Saved data entries

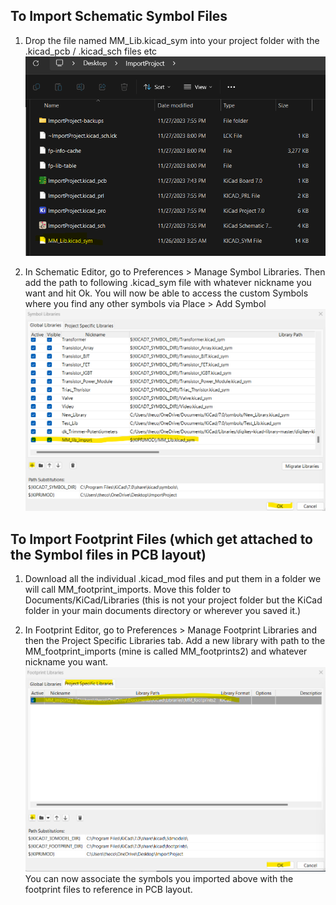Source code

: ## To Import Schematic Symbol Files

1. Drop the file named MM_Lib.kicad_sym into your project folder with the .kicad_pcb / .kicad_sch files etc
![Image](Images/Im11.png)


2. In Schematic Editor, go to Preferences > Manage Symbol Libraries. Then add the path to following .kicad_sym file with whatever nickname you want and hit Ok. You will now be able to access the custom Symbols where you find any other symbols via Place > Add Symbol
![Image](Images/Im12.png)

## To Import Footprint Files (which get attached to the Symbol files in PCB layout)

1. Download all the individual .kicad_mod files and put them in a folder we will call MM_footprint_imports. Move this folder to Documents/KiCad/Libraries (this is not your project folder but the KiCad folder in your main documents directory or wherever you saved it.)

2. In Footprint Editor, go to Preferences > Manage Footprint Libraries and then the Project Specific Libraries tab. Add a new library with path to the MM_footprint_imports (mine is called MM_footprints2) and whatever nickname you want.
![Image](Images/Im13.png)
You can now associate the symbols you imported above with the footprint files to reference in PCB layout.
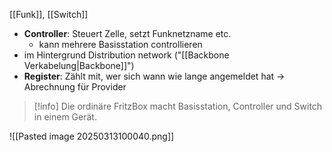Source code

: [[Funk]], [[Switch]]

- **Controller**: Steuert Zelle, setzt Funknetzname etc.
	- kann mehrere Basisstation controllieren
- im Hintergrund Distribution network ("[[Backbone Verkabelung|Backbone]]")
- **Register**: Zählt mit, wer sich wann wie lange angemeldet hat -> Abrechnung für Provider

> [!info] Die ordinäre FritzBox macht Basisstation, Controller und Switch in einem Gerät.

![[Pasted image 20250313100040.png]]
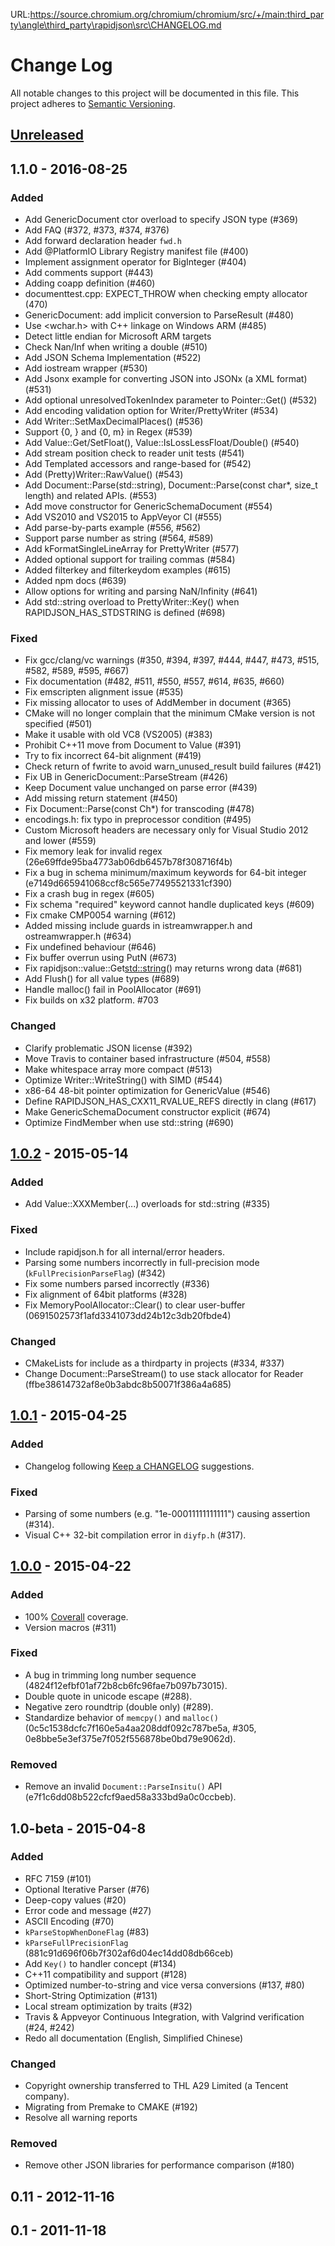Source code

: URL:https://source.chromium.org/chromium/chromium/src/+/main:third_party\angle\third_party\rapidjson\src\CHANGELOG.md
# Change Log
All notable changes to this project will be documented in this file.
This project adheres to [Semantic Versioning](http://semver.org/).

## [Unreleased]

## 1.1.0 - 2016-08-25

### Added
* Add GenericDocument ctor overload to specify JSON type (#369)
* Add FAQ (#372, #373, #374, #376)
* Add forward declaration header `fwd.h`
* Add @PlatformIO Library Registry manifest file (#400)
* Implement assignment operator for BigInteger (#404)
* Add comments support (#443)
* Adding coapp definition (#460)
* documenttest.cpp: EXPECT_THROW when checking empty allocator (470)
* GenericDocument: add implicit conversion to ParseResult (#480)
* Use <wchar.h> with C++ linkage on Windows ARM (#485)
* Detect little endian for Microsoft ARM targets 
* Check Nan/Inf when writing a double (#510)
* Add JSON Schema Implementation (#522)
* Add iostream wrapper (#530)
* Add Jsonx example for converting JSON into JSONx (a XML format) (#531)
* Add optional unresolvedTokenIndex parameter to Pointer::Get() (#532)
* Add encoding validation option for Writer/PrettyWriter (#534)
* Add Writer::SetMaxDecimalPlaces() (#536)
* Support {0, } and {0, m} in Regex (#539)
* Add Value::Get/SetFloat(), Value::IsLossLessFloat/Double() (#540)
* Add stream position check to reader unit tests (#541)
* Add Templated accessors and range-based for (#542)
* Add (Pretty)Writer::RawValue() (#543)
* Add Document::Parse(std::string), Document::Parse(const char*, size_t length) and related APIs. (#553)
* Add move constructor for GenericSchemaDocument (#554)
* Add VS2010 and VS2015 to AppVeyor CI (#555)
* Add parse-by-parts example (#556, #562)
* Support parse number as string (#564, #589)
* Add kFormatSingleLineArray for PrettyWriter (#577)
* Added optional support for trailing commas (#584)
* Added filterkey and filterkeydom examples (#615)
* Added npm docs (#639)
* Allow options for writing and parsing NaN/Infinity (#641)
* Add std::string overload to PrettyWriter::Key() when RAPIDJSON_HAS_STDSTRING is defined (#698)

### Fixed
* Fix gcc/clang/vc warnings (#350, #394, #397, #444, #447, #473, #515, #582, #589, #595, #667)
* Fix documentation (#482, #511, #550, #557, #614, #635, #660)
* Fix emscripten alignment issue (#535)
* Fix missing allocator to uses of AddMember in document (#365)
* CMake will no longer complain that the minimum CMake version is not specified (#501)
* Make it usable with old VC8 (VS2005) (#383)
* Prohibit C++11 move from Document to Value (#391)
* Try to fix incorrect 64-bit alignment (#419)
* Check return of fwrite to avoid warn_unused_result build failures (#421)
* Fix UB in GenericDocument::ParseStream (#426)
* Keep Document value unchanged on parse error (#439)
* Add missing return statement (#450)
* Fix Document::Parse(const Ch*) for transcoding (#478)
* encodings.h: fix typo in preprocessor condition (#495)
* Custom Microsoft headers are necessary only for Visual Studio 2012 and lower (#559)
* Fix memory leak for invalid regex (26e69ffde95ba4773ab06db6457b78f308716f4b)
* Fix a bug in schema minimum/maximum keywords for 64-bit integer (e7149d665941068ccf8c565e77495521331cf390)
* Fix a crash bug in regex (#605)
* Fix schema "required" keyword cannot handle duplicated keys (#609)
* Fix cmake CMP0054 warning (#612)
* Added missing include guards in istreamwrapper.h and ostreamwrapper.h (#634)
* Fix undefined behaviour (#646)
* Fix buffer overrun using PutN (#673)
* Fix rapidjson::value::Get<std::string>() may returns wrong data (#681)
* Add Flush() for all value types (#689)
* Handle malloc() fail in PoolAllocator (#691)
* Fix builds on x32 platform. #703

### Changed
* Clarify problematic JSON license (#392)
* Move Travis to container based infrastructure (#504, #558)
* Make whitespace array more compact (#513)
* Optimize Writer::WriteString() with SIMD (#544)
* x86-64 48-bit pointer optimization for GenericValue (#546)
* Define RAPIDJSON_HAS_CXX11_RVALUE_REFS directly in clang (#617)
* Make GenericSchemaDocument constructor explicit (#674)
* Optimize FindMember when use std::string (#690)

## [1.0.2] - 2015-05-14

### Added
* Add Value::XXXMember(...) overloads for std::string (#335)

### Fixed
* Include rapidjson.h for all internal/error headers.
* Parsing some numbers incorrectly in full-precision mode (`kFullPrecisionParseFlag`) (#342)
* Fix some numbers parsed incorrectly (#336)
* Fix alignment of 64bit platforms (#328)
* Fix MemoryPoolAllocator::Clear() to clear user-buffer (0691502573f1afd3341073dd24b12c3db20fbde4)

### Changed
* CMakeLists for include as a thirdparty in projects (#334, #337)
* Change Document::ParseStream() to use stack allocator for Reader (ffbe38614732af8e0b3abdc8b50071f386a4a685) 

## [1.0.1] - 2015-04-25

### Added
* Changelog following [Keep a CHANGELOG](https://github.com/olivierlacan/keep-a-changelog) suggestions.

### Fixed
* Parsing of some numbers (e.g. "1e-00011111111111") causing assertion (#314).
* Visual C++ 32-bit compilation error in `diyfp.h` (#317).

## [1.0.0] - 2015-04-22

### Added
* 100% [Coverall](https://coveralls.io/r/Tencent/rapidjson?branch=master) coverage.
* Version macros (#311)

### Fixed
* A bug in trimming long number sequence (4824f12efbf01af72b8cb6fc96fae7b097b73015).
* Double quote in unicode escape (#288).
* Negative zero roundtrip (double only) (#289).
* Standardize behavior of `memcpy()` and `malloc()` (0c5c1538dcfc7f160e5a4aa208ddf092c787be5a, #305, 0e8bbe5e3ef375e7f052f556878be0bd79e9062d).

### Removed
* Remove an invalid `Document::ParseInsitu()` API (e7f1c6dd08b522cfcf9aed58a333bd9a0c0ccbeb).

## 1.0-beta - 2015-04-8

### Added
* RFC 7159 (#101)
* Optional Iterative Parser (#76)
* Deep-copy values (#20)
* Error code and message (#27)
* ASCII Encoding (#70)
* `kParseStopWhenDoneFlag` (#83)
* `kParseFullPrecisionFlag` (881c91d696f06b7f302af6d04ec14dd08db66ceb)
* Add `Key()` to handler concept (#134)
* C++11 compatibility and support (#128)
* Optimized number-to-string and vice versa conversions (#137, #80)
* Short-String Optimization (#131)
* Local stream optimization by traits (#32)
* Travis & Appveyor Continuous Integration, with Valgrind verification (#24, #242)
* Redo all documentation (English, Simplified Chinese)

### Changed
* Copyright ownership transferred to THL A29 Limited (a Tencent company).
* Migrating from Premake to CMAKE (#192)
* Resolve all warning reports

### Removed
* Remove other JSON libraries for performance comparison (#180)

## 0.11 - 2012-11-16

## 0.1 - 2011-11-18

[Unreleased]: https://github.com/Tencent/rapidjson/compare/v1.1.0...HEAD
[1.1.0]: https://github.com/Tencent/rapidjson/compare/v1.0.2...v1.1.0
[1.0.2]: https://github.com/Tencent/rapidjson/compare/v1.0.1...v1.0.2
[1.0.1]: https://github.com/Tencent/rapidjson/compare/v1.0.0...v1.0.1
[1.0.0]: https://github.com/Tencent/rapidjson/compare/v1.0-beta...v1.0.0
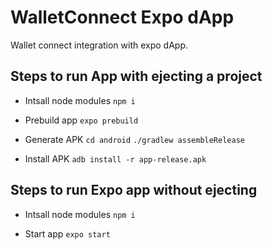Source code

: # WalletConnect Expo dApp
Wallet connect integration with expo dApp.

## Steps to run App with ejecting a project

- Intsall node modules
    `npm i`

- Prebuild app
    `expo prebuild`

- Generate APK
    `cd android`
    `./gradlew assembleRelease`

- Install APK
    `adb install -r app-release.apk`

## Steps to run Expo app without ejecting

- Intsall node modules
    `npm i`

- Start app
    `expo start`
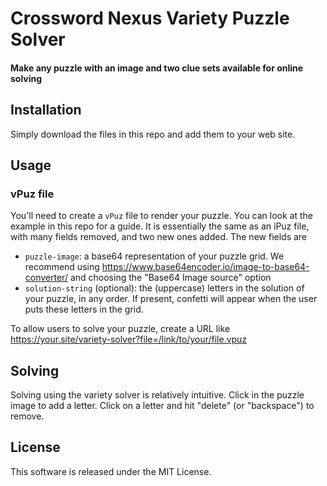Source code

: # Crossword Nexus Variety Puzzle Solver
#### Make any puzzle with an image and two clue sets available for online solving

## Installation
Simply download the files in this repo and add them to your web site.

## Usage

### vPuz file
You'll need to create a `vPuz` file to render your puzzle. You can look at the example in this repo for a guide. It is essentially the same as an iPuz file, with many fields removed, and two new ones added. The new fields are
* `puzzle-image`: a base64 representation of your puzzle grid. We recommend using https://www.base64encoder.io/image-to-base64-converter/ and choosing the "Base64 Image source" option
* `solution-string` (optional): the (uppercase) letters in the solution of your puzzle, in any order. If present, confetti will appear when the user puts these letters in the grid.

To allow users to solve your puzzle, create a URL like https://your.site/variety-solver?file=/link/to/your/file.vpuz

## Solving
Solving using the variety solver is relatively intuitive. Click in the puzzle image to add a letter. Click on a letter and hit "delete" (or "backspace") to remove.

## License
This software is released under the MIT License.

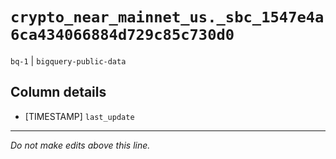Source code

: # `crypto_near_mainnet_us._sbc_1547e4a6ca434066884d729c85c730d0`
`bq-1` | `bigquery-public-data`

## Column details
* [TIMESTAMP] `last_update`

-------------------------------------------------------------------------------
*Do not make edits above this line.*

→ **EXERCISE**:
The lines to extract from the data above begin with the line containing "Visual C++ 32-bit" and end with the line containing "Iterative Parser (#76)". Extract them exactly, including both.

→ **REPLY**:
* Visual C++ 32-bit compilation error in `diyfp.h` (#317).

## [1.0.0] - 2015-04-22

### Added
* 100% [Coverall](https://coveralls.io/r/Tencent/rapidjson?branch=master) coverage.
* Version macros (#311)

### Fixed
* A bug in trimming long number sequence (4824f12efbf01af72b8cb6fc96fae7b097b73015).
* Double quote in unicode escape (#288).
* Negative zero roundtrip (double only) (#289).
* Standardize behavior of `memcpy()` and `malloc()` (0c5c1538dcfc7f160e5a4aa208ddf092c787be5a, #305, 0e8bbe5e3ef375e7f052f556878be0bd79e9062d).

### Removed
* Remove an invalid `Document::ParseInsitu()` API (e7f1c6dd08b522cfcf9aed58a333bd9a0c0ccbeb).

## 1.0-beta - 2015-04-8

### Added
* RFC 7159 (#101)
* Optional Iterative Parser (#76)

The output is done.